During his time on the team everyone had their favorite athletic heroes, his included the Olympic hurdler, Rafer Johnson, a UCLA man along with Jackie Robinson. His favorite movie star was Woody Strode, another UCLA alumnus--so his ties to UCLA were sealed. After Rafer won gold in the 1960 Olympics, Eric had an opportunity to run against him at an open invitational meet in Chicago. Eric, finishing a close second, was on top of the world when Rafer shook his hand.

Eric had scholarship offers from numerous Midwest schools but didn’t know what he wanted to do, so he enlisted in the Marines after high school. The Vietnam War was raging on and Eric admits that he wanted to prove himself in some way, but this was a bad idea for him. He admits that it’s not like in the movies; it’s horrible, frightening and he describes it as mankind at its worst. By the time his enlistment was up, he knew what he wanted to do and enrolled in the cinema program at Los Angeles City College. After a year Eric transferred to UCLA where he spent some of the best years of his life.

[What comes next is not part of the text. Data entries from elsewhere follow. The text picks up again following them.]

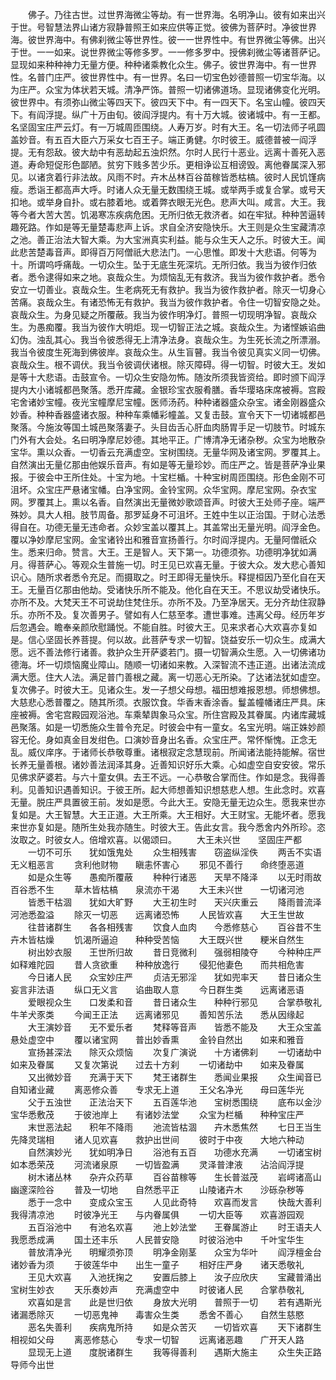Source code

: <!-- { "loadSidebar": true } -->
　　佛子。乃往古世。过世界海微尘等劫。有一世界海。名明净山。彼有如来出兴于世。号智慧法界山诸方寂静普照王如来应供等正觉。彼佛为菩萨时。净彼世界海。彼世界海中。有佛刹微尘等世界性。彼一一世界性中。有世界微尘等佛。出兴于世。一一如来。说世界微尘等修多罗。一一修多罗中。授佛刹微尘等诸菩萨记。显现如来种种神力无量方便。种种诸乘教化众生。佛子。彼世界海中。有一世界性。名普门庄严。彼世界性中。有一世界。名曰一切宝色妙德普照一切宝华海。以为庄严。众宝为体状若天城。清净严饰。普照一切诸佛道场。显现诸佛变化光明。彼世界中。有须弥山微尘等四天下。彼四天下中。有一四天下。名宝山幢。彼四天下。有阎浮提。纵广十万由旬。彼阎浮提内。有十万大城。彼诸城中。有一王都。名坚固宝庄严云灯。有一万城周匝围绕。人寿万岁。时有大王。名一切法师子吼圆盖妙音。有五百大臣六万采女七百王子。端正勇健。尔时彼王。威德普被一阎浮提。无有怨敌。彼大劫中有恶劫起五浊炽然。尔时人民行十恶业。远离十善死入恶道。寿命短促形色鄙陋。贫穷下贱多苦少乐。更相诤讼互相谤毁。离他眷属深入邪见。以诸贪着行非法故。风雨不时。卉木丛林百谷苗稼皆悉枯槁。彼时人民饥馑病瘦。悉诣王都高声大呼。时诸人众无量无数围绕王城。或举两手或复合掌。或号天扣地。或举身自扑。或右膝着地。或着弊衣眼无光色。悲声大叫。咸言。大王。我等今者大苦大苦。饥渴寒冻疾病危困。无所归依无救济者。如在牢狱。种种苦逼转趣死路。作如是等无量楚毒悲声上诉。求自全济安隐快乐。大王则是众生宝藏清凉之池。善正治法大智大乘。为大宝洲真实利益。能与众生天人之乐。时彼大王。闻此悲苦楚毒音声。即得百万阿僧祇大悲法门。一心思惟。即发十大悲语。何等为十。所谓呜呼痛哉。一切众生。坠于无底生死深坑。无所归依。我当为彼作归依者。悉令逮得如来之地。哀哉众生。为烦恼乱无有救济。我当为彼作救护者。悉令安立一切善业。哀哉众生。生老病死无有救护。我当为彼作救护者。除灭一切身心苦痛。哀哉众生。有诸恐怖无有救护。我当为彼作救护者。令住一切智安隐之处。哀哉众生。为身见疑之所覆蔽。我当为彼作明净灯。普照一切现明净智。哀哉众生。为愚痴覆。我当为彼作大明炬。现一切智正法之城。哀哉众生。为诸悭嫉谄曲幻伪。浊乱其心。我当令彼悉得无上清净法身。哀哉众生。为生死长流之所漂溺。我当令彼度生死海到佛彼岸。哀哉众生。从生盲瞽。我当令彼见真实义同一切佛。哀哉众生。根不调伏。我当令彼调伏诸根。除灭障碍。得一切智。时彼大王。发如是等十大悲语。击鼓宣令。一切众生安隐勿怖。随汝所须我皆资给。即时颁下阎浮提内大小诸城都邑聚落。悉开库藏。金银珍宝衣服肴膳。香华璎珞床席被褥。宫殿宅舍诸妙宝幢。夜光宝幢摩尼宝幢。医师汤药。种种诸器盛众杂宝。诸金刚器盛众妙香。种种香器盛诸衣服。种种车乘幡彩幢盖。又复击鼓。宣令天下一切诸城都邑聚落。今施汝等国土城邑聚落妻子。头目齿舌心肝血肉肠胃手足一切肢节。时城东门外有大会处。名曰明净摩尼妙德。其地平正。广博清净无诸杂秽。众宝为地散杂宝华。熏以众香。一切香云充满虚空。宝树围绕。无量华网及诸宝网。罗覆其上。自然演出无量亿那由他娱乐音声。有如是等无量珍妙。而庄严之。皆是菩萨净业果报。于彼会中王所住处。十宝为地。十宝栏楯。十种宝树周匝围绕。形色金刚不可沮坏。众宝庄严悬诸宝幡。白净宝网。金铃宝网。众华宝网。摩尼宝网。杂衣宝网。罗覆其上。熏以名香。自然演出无量微妙歌颂音声。时彼大王处师子座。端严殊妙。具大人相。肢节周备。那罗延身不可沮坏。王姓中生以正治国。于财心法悉得自在。功德无量无违命者。众妙宝盖以覆其上。其盖常出无量光明。阎浮金色。覆以净妙摩尼宝网。金宝诸铃出和雅音宣扬善行。尔时阎浮提内。无量阿僧祇众生。悉来归命。赞言。大王。王是智人。天下第一。功德须弥。功德明净犹如满月。得菩萨心。等观众生普施一切。时王见已欢喜无量。于彼大众。发大悲心善知识心。随所求者悉令充足。而摄取之。时王即得无量快乐。释提桓因乃至化自在天王。无量百亿那由他劫。受诸快乐所不能及。他化自在天王。不思议劫受诸快乐。亦所不及。大梵天王不可说劫住梵住乐。亦所不及。乃至净居天。无分齐劫住寂静乐。亦所不及。复次善男子。譬如有人仁慈至孝。遭世事难。违离父母。经历年岁后忽遇会。瞻奉亲颜欣慰踊悦。不能自胜。时彼大王。见来求者心大欢喜亦复如是。信心坚固长养菩提。何以故。此菩萨专求一切智。饶益安乐一切众生。成满大愿。远不善法修行诸善。救护众生开萨婆若门。摄一切智满众生愿。入一切佛诸功德海。坏一切烦恼魔业障山。随顺一切诸如来教。入深智流不违正道。出诸法流成满大愿。住大人法。满足普门善根之藏。离一切恶心无所染。了达诸法犹如虚空。复次佛子。时彼大王。见诸众生。发一子想父母想。福田想难报恩想。师想佛想。大慈悲心悉普覆之。随其所须。衣服饮食。华香末香涂香。鬘盖幢幡诸庄严具。床座被褥。舍宅宫殿园观浴池。车乘辇舆象马众宝。所住宫殿及其眷属。内诸库藏城邑聚落。如是一切悉施众生普令充足。时彼会中有一童女。名宝光明。端正姝妙颜容无伦。身如真金目发绀色。口演妙音身出名香。众宝庄严。常怀惭愧。正念无乱。威仪庠序。于诸师长恭敬尊重。诸根寂定念慧现前。所闻诸法能持能解。宿世长养无量善根。诸妙善法润泽其身。近善知识好乐大乘。心如虚空自安安彼。常乐见佛求萨婆若。与六十童女俱。去王不远。一心恭敬合掌而住。作如是念。我得善利。见善知识遇善知识。于彼王所。起大师想善知识想慈悲人想。生此念时。欢喜无量。脱庄严具置彼王前。发如是愿。今此大王。安隐无量无边众生。愿我来世亦复如是。大王智慧。大王正道。大王所乘。大王相好。大王财宝。无能坏者。愿我来世亦复如是。随所生处我亦随生。时彼大王。告此女言。我今悉舍内外所珍。恣汝取之。时彼女人。倍增欢喜。以偈颂曰。
　　大王未兴世　　坚固庄严都
　　一切不可乐　　犹如饿鬼处
　　众生相残害　　窃盗纵淫佚
　　两舌不实语　　无义粗恶言
　　贪利他财物　　瞋恚怀害心
　　邪见不善行　　命终堕恶道
　　如是众生等　　愚痴所覆蔽
　　种种行诸恶　　天旱不降泽
　　以无时雨故　　百谷悉不生
　　草木皆枯槁　　泉流亦干渴
　　大王未兴世　　一切诸河池
　　皆悉干枯涸　　犹如大旷野
　　大王初生时　　天兴庆重云
　　降雨普流泽　　河池悉盈溢
　　除灭一切恶　　远离诸恐怖
　　人民皆欢喜　　大王生世故
　　往昔诸群生　　各各相残害
　　饮食人血肉　　今悉修慈心
　　百谷昔不生　　卉木皆枯燥
　　饥渴所逼迫　　种种受苦恼
　　大王既兴世　　粳米自然生
　　树出妙衣服　　王世所归故
　　昔日竞微利　　强弱相陵夺
　　今种种庄严　　如释难陀园
　　昔人贪欲重　　种种放逸行
　　侵犯他妻色　　而共相危害
　　今日诸人民　　众宝妙庄严
　　贞洁无邪淫　　犹如兜率天
　　昔日诸众生　　妄言非法语
　　纵口无义言　　谄曲取人意
　　今日群生类　　远离诸恶语
　　爱眼视众生　　口发柔和音
　　昔日诸众生　　种种行邪见
　　合掌恭敬礼　　牛羊犬豕类
　　今闻王正法　　远离诸邪见
　　善知苦乐法　　悉从因缘起
　　大王演妙音　　无不爱乐者
　　梵释等音声　　皆悉不能及
　　大王众宝盖　　悬处虚空中
　　覆以诸宝网　　普出妙香熏
　　金铃自然出　　如来和雅音
　　宣扬甚深法　　除灭众烦恼
　　次复广演说　　十方诸佛刹
　　一切诸劫中　　如来及眷属
　　又复次第说　　过去十方刹
　　一切诸劫中　　如来及眷属
　　又出微妙音　　充满于天下
　　梵王诸群生　　悉闻业果报
　　众生闻音已　　自知诸业藏
　　离恶修众善　　专求无上道
　　王父名净光　　母曰莲华光
　　父于五浊世　　正法治天下
　　五百莲华池　　宝树悉围绕
　　底布以金沙　　宝华悉敷茂
　　于彼池岸上　　有诸妙法堂
　　众宝为栏楯　　种种宝庄严
　　末世恶法起　　积年不降雨
　　池流皆枯涸　　卉木悉焦然
　　七日王当生　　先降灵瑞相
　　诸人见欢喜　　救护出世间
　　彼时于中夜　　大地六种动
　　自然演妙光　　犹如明净日
　　浴池有五百　　功德水充满
　　一切诸宝树　　如本悉荣茂
　　河流诸泉原　　一切皆盈满
　　灵泽普津液　　沾洽阎浮提
　　树木诸丛林　　杂卉众药草
　　百谷苗稼等　　生长普滋茂
　　岩崿诸高山　　幽邃深险谷
　　普及一切地　　自然悉平正
　　山陵诸卉木　　沙砾杂秽等
　　悉于一念中　　变成众宝玉
　　人见此奇特　　欢喜而发言
　　快哉大善利　　我得清凉池
　　时彼净光王　　与内眷属俱
　　一切大臣等　　欢喜游园观
　　五百浴池中　　有池名欢喜
　　池上妙法堂　　王眷属游止
　　时王语夫人　　我愿悉成满
　　国土还丰乐　　人民普安隐
　　时彼浴池中　　千叶宝华生
　　普放清净光　　明耀须弥顶
　　明净金刚茎　　众宝为华叶
　　阎浮檀金台　　诸妙香为须
　　于彼莲华中　　出生一童子
　　相好庄严身　　诸天悉敬礼
　　王见大欢喜　　入池抚掬之
　　安置后膝上　　汝子应欣庆
　　宝藏普涌出　　宝树生妙衣
　　天乐奏妙声　　充满虚空中
　　时彼诸人民　　合掌恭敬礼
　　欢喜如是言　　此是世归依
　　身放大光明　　普照于一切
　　若有遇斯光　　诸漏悉除灭
　　一切恶鬼神　　毒害众生类
　　悉舍不善心　　自然生慈愍
　　恶名失善利　　疾病鬼所持
　　如是众苦灭　　一切皆欢喜
　　天下诸群生　　相视如父母
　　离恶修慈心　　专求一切智
　　远离诸恶趣　　广开天人路
　　显现无上道　　度脱诸群生
　　我等得善利　　遇斯大施主
　　众生失正路　　导师今出世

After graduation, it took Eric two years to really break into the film and television industry, first as an extra and then as a stuntman. The skills he learned running track, being a marine and as member of the cheer squad at UCLA helped him easily transition into stunts. At this time, physical fitness was a part of his daily life; so in the early 90’s, he clearly noticed that his stamina was starting to wane. He couldn’t sleep at night and was always tired throughout the day. After seeing his doctor, Eric was diagnosed with a hyperthyroid condition call “Graves.” It had become clear after six months that medication wasn’t effective, so he opted for radiation treatment on the thyroid gland and has been on Synthroid medication ever since.

In 2003, Eric’s doctor found that he had an enlarged adrenal gland on his right side. For the last three years, he has been taking chemotherapy and radiation treatments which have taken a toll on his body as it does most people. The radiation was the worst for him and the chemo wasn’t any better, losing 53 pounds in less than a month. The constant nausea and vomiting and the inability to eat or drink due to the nausea left him weak and dehydrated. Coupled with high blood pressure, standing up for Eric was almost impossible. For awhile, he thought he might die, but Eric still felt he had much to live for and too much left to do.

Eric has three incredible children who have been there for him every step of the way. They tended to all his daily needs and business. His extended family and friends gave him the support he needed to get himself well again. Eric chose an aggressive treatment of chemotherapy and because the cancer is a slow growth cancer, he did have some time to seek out specialists for this particular type of cancer. He found one specialist through the National Institute of Health in Bethesda, Md., and got the name of a doctor in New York City’s Sloan-Kettering Cancer Center who had developed a treatment and was looking for study patients.

Today we are happy to announce that Eric is on the mend. He has regained much of his weight and has resumed many of his favorite activities. He continues to battle each day, but this is a battle he is winning!